Many organizations are exceptional at setting goals. They walk thru the process of identifying the specific element they want to focus on. They identify the resources needed. They even identify the due or deliver target date. It all sounds like a solid goal plan. It is as far as the plan goes. In the real world the plan is about to change but when and by how much. What adjustments will be necessary to stay on track. How will we know we are staying on course or drifting off course? You can’t wait until the due date or just monthly status meetings to check on progress. If the only indicator of progress is a completion date, then you might just wait too long and miss the best possible outcome.
The end of the goal and what it delivers are lag indicators. For example, when a leader reviews the Profit and Loss (P&L) statement after the closing of the books for the prior month, they are reviewing lag factors. These have already been completed and you just can’t change history. That is not to say that reviewing the P&L is not worthy of the time and what it reveals. The difference is having a set of lead factors which when proactively engaged will actually and directly contribute to the higher achievement of the lag factor deliverable.
Let’s use an example most of us can relate with. On New Year’s Eve many will set in motion the resolution to lose weight or get in shape. Both very nice objectives but typically these are abandoned shortly there after as the goal setter (you) is not seeing the lag factor metric results they desire – the pounds coming off or muscle toning.

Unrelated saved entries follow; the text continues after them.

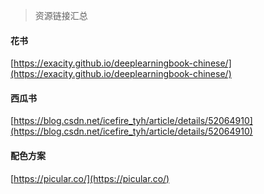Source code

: > 资源链接汇总



#### 花书

[https://exacity.github.io/deeplearningbook-chinese/](https://exacity.github.io/deeplearningbook-chinese/)



#### 西瓜书

[https://blog.csdn.net/icefire_tyh/article/details/52064910](https://blog.csdn.net/icefire_tyh/article/details/52064910)



#### 配色方案

[https://picular.co/](https://picular.co/)

<!-- Gitalk 评论 start  -->

<!-- Link Gitalk 的支持文件  -->
<link rel="stylesheet" href="https://unpkg.com/gitalk/dist/gitalk.css">
<script src="https://unpkg.com/gitalk@latest/dist/gitalk.min.js"></script> 
<div id="gitalk-container"></div>     <script type="text/javascript">
    var gitalk = new Gitalk({

    // gitalk的主要参数
        clientID: `534322e5bd6acd813c5d`,
        clientSecret: `fb1cdfcd021f9b5d01106de5689b19475a91f9ea`,
        repo: `allenxz.github.io`,
        owner: 'allenxz',
        admin: ['allenxz'],
        id: 'window.location.pathname', 注意id一定不要重复，这里是举个例子，可以写中文，如果重复了，就会把其他地方的评论显示过来

    });
    gitalk.render('gitalk-container');
</script> 
<!-- Gitalk end -->
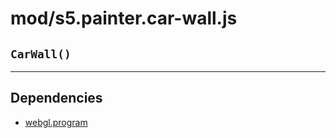 # mod/s5.painter.car-wall.js
## `CarWall()`




----

## Dependencies
* [webgl.program](webgl.program.md)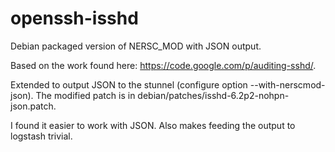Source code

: openssh-isshd
=============

Debian packaged version of NERSC_MOD with JSON output.

Based on the work found here: https://code.google.com/p/auditing-sshd/.

Extended to output JSON to the stunnel (configure option --with-nerscmod-json). The modified patch is in debian/patches/isshd-6.2p2-nohpn-json.patch.

I found it easier to work with JSON. Also makes feeding the output to logstash trivial.
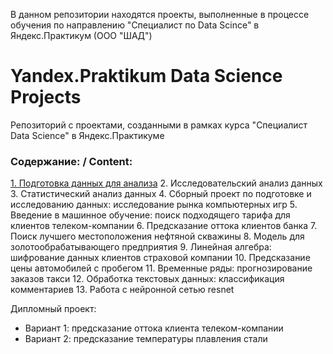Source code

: В данном репозитории находятся проекты, выполненные в процессе обучения по направлению 
"Специалист по Data Scince" в Яндекс.Практикум (ООО "ШАД")

# Yandex.Praktikum Data Science Projects
Репозиторий с проектами, созданными в рамках курса "Специалист Data Science" в Яндекс.Практикуме


### Содержание: / Content:

[1. Подготовка данных для анализа](https://github.com/annapavlovads/yandex_praktikum/blob/main/1_data_preprocessing/1_data_preprocessing.ipynb)
2. Исследовательский анализ данных
3. Статистический анализ данных
4. Сборный проект по подготовке и исследованию данных: исследование рынка компьютерных игр
5. Введение в машинное обучение: поиск подходящего тарифа для клиентов телеком-компании
6. Предсказание оттока клиентов банка
7. Поиск лучшего местоположения нефтяной скважины
8. Модель для золотообрабатывающего предприятия
9. Линейная алгебра: шифрование данных клиентов страховой компании
10. Предсказание цены автомобилей с пробегом
11. Временные ряды: прогнозирование заказов такси
12. Обработка текстовых данных: классификация комментариев
13. Работа с нейронной сетью resnet

Дипломный проект: 
- Вариант 1: предсказание оттока клиента телеком-компании
- Вариант 2: предсказание температуры плавления стали 
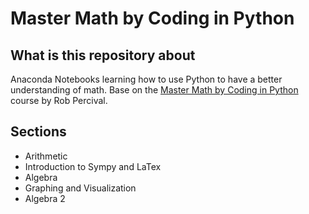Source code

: # Master Math by Coding in Python

## What is this repository about

Anaconda Notebooks learning how to use Python to have a better understanding of math. Base on the [Master Math by Coding in Python](https://www.udemy.com/share/1021UoCUYYdVpRRHw=/) course by Rob Percival.

## Sections

- Arithmetic
- Introduction to Sympy and LaTex
- Algebra
- Graphing and Visualization
- Algebra 2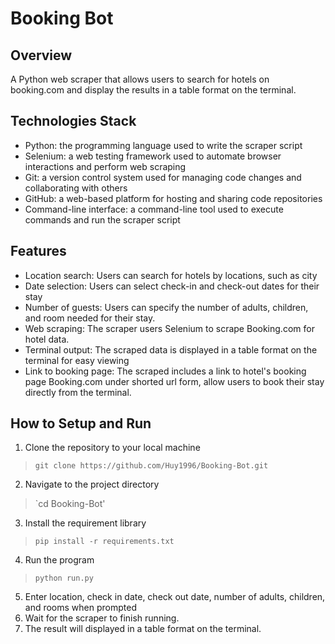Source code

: # Booking Bot

## Overview
A Python web scraper that allows users to search for hotels on booking.com and display the results in a table format on the terminal.

## Technologies Stack
* Python: the programming language used to write the scraper script
* Selenium: a web testing framework used to automate browser interactions and perform web scraping
* Git: a version control system used for managing code changes and collaborating with others
* GitHub: a web-based platform for hosting and sharing code repositories
* Command-line interface: a command-line tool used to execute commands and run the scraper script

## Features
* Location search: Users can search for hotels by locations, such as city
* Date selection: Users can select check-in and check-out dates for their stay
* Number of guests: Users can specify the number of adults, children, and room needed for their stay.
* Web scraping: The scraper users Selenium to scrape Booking.com for hotel data.
* Terminal output: The scraped data is displayed in a table format on the terminal for easy viewing
* Link to booking page: The scraped includes a link to hotel's booking page Booking.com under shorted url form, allow users to book their stay directly from the terminal.

## How to Setup and Run
1. Clone the repository to your local machine <br>
> `git clone https://github.com/Huy1996/Booking-Bot.git`
2. Navigate to the project directory
> `cd Booking-Bot'
3. Install the requirement library
> `pip install -r requirements.txt`
4. Run the program
> `python run.py`
5. Enter location, check in date, check out date, number of adults, children, and rooms when prompted
6. Wait for the scraper to finish running.
7. The result will displayed in a table format on the terminal.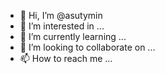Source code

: - 👋 Hi, I’m @asutymin
- 👀 I’m interested in ...
- 🌱 I’m currently learning ...
- 💞️ I’m looking to collaborate on ...
- 📫 How to reach me ...

<!---
asutymin/asutymin is a ✨ special ✨ repository because its `README.md` (this file) appears on your GitHub profile.
You can click the Preview link to take a look at your changes.
--->
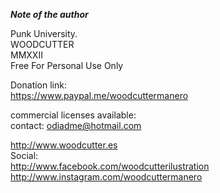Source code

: ***Note of the author***

Punk University.  
 WOODCUTTER  
 MMXXII  
 Free For Personal Use Only  
   
 Donation link:  
 <https://www.paypal.me/woodcuttermanero>  
   
 commercial licenses available:  
 contact: <odiadme@hotmail.com>  
   
 <http://www.woodcutter.es>  
 Social:  
 <http://www.facebook.com/woodcutterilustration>  
 <http://www.instagram.com/woodcuttermanero>
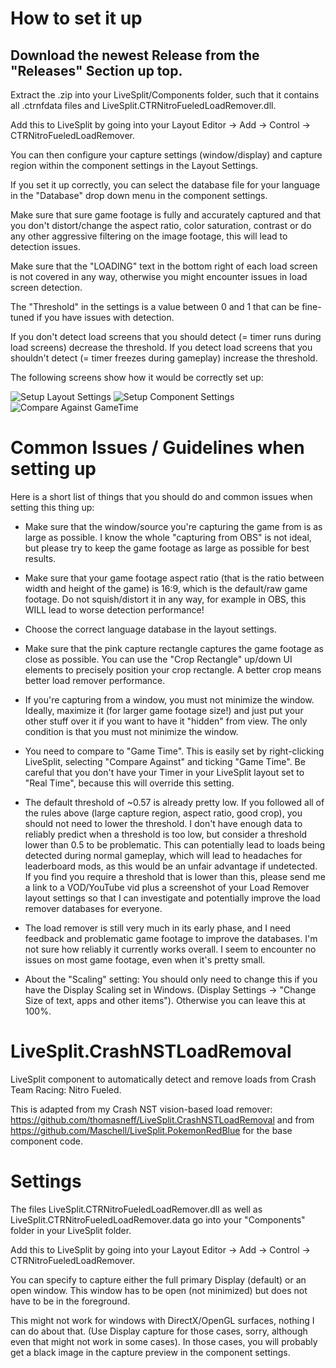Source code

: # How to set it up

## Download the newest Release from the "Releases" Section up top.

Extract the .zip into your LiveSplit/Components folder, such that it contains all .ctrnfdata files and LiveSplit.CTRNitroFueledLoadRemover.dll.

Add this to LiveSplit by going into your Layout Editor -> Add -> Control -> CTRNitroFueledLoadRemover.

You can then configure your capture settings (window/display) and capture region within the component settings in the Layout Settings.

If you set it up correctly, you can select the database file for your language in the "Database" drop down menu in the component settings.

Make sure that sure game footage is fully and accurately captured and that you don't distort/change the aspect ratio, color saturation, contrast or do any other aggressive filtering on the image footage, this will lead to detection issues.

Make sure that the "LOADING" text in the bottom right of each load screen is not covered in any way, otherwise you might encounter issues in load screen detection.

The "Threshold" in the settings is a value between 0 and 1 that can be fine-tuned if you have issues with detection.

If you don't detect load screens that you should detect (= timer runs during load screens) decrease the threshold. If you detect load screens that you shouldn't detect (= timer freezes during gameplay) increase the threshold.


The following screens show how it would be correctly set up:

![Setup Layout Settings](setup_layout_editor.png "Layout Settings")
![Setup Component Settings](setup_component_editor.png "Component Settings")
![Compare Against GameTime](compare_against_gametime.png "Compare Against GameTime")


# Common Issues / Guidelines when setting up

Here is a short list of things that you should do and common issues when setting this thing up:

- Make sure that the window/source you're capturing the game from is as large as possible. I know the whole "capturing from OBS" is not ideal, but please try to keep the game footage as large as possible for best results.

- Make sure that your game footage aspect ratio (that is the ratio between width and height of the game) is 16:9, which is the default/raw game footage. Do not squish/distort it in any way, for example in OBS, this WILL lead to worse detection performance!

- Choose the correct language database in the layout settings. 

- Make sure that the pink capture rectangle captures the game footage as close as possible. You can use the "Crop Rectangle" up/down UI elements to precisely position your crop rectangle. A better crop means better load remover performance.

- If you're capturing from a window, you must not minimize the window. Ideally, maximize it (for larger game footage size!) and just put your other stuff over it if you want to have it "hidden" from view. The only condition is that you must not minimize the window.

- You need to compare to "Game Time". This is easily set by right-clicking LiveSplit, selecting "Compare Against" and ticking "Game Time". Be careful that you don't have your Timer in your LiveSplit layout set to "Real Time", because this will override this setting.
- The default threshold of ~0.57 is already pretty low. If you followed all of the rules above (large capture region, aspect ratio, good crop), you should not need to lower the threshold. I don't have enough data to reliably predict when a threshold is too low, but consider a threshold lower than 0.5 to be problematic. This can potentially lead to loads being detected during normal gameplay, which will lead to headaches for leaderboard mods, as this would be an unfair advantage if undetected.
  If you find you require a threshold that is lower than this, please send me a link to a VOD/YouTube vid plus a screenshot of your Load Remover layout settings so that I can investigate and potentially improve the load remover databases for everyone. 

- The load remover is still very much in its early phase, and I need feedback and problematic game footage to improve the databases. I'm not sure how reliably it currently works overall. I seem to encounter no issues on most game footage, even when it's pretty small.

- About the "Scaling" setting: You should only need to change this if you have the Display Scaling set in Windows. (Display Settings -> "Change Size of text, apps and other items"). Otherwise you can leave this at 100%.


# LiveSplit.CrashNSTLoadRemoval
LiveSplit component to automatically detect and remove loads from Crash Team Racing: Nitro Fueled.

This is adapted from my Crash NST vision-based load remover: https://github.com/thomasneff/LiveSplit.CrashNSTLoadRemoval
and from https://github.com/Maschell/LiveSplit.PokemonRedBlue for the base component code.

# Settings
The files LiveSplit.CTRNitroFueledLoadRemover.dll as well as LiveSplit.CTRNitroFueledLoadRemover.data go into your "Components" folder in your LiveSplit folder.

Add this to LiveSplit by going into your Layout Editor -> Add -> Control -> CTRNitroFueledLoadRemover.

You can specify to capture either the full primary Display (default) or an open window. This window has to be open (not minimized) but does not have to be in the foreground.

This might not work for windows with DirectX/OpenGL surfaces, nothing I can do about that. (Use Display capture for those cases, sorry, although even that might not work in some cases). In those cases, you will probably get a black image in the capture preview in the component settings.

You are just using the lag factor and not proactively motivating oneself with lead factors. A lead factor would be the measurement of the action to be taken and the capture of those actions which directly lead to, and you have influence over to do them. This is a key statement – you must have the ability to have influence over the action involved in the lead factor, otherwise you cannot and will not produce the action. One possible lead factor would be to identify and measure/capture the actual food you put into your body in terms of caloric intake. This is your basic math problem. If you expend more calories than you take into your body, you will begin to normalize and consume excess from your existing body and thus you lose weight. I have oversimplified the statement, but hopefully you get the idea.
The lead factor is identifying the food intake. Setting a capture method for it on a real time basis, you will know if you are moving toward a positive result, staying neutral or falling behind well before the final goal is due. As mentioned earlier, you have a direct influence on the food intake. You control what goes in and how much of it goes in. If you do not have influence over the lead factor, then go back to the drawing board and set different lead factors.
This week review the 2022 goals and objectives to identify the lead factors necessary to ensure the lag performance goals are achieved. Don’t do half the goals setting plan and be disappointed next year. Complete the planning process by setting in motion key lead factors and measurement systems so you can have direct and immediate influence on the lag outcome.